Tome, é um comunicador por microondas. Com isto
você poderá se comunicar tranqüilamente com
Mikaal.
Comunicador? Não sabia que
você é um gênio da eletrônica além
de doutor em física.
E não sou. Peguei este projeto com Henry McCoy em
algumas aulas de astrofísica que ele freqüentou comigo.

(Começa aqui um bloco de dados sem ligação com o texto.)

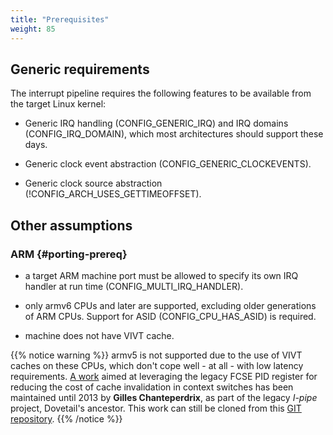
 ```yaml
---
title: "Prerequisites"
weight: 85
---
```


## Generic requirements

The interrupt pipeline requires the following features to be available
from the target Linux kernel:

- Generic IRQ handling (CONFIG_GENERIC_IRQ) and IRQ domains
  (CONFIG_IRQ_DOMAIN), which most architectures should support these
  days.

- Generic clock event abstraction (CONFIG_GENERIC_CLOCKEVENTS).

- Generic clock source abstraction (!CONFIG_ARCH_USES_GETTIMEOFFSET).

## Other assumptions

### ARM {#porting-prereq}

- a target ARM machine port must be allowed to specify its own IRQ
  handler at run time (CONFIG_MULTI_IRQ_HANDLER).

- only armv6 CPUs and later are supported, excluding older generations
  of ARM CPUs. Support for ASID (CONFIG_CPU_HAS_ASID) is required.

- machine does not have VIVT cache.

{{% notice warning %}}
armv5 is not supported due to the use of VIVT caches on these
CPUs, which don't cope well - at all - with low latency requirements. [A
work](https://static.lwn.net/images/conf/rtlws11/papers/proc/p01.pdf)
aimed at leveraging the legacy FCSE PID register for reducing the cost
of cache invalidation in context switches has been maintained until
2013 by **Gilles Chanteperdrix**, as part of the legacy *I-pipe* project, Dovetail's ancestor.
This work can still be cloned from this [GIT repository](git://archive.xenomai.org/ipipe-gch.git).
{{% /notice %}}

Ele adora demonstrar seu gênio científico e distribuir
patentes como presente.
Patentes de invenções?
Isso. Nosso preceptor no pós-doutorado, professor
Stephen Hawking, ganhou uma espécie de mouse ocular para
aquele computador que tem adaptado à cadeira. Hank é
um gênio desperdiçado em meio à intolerância.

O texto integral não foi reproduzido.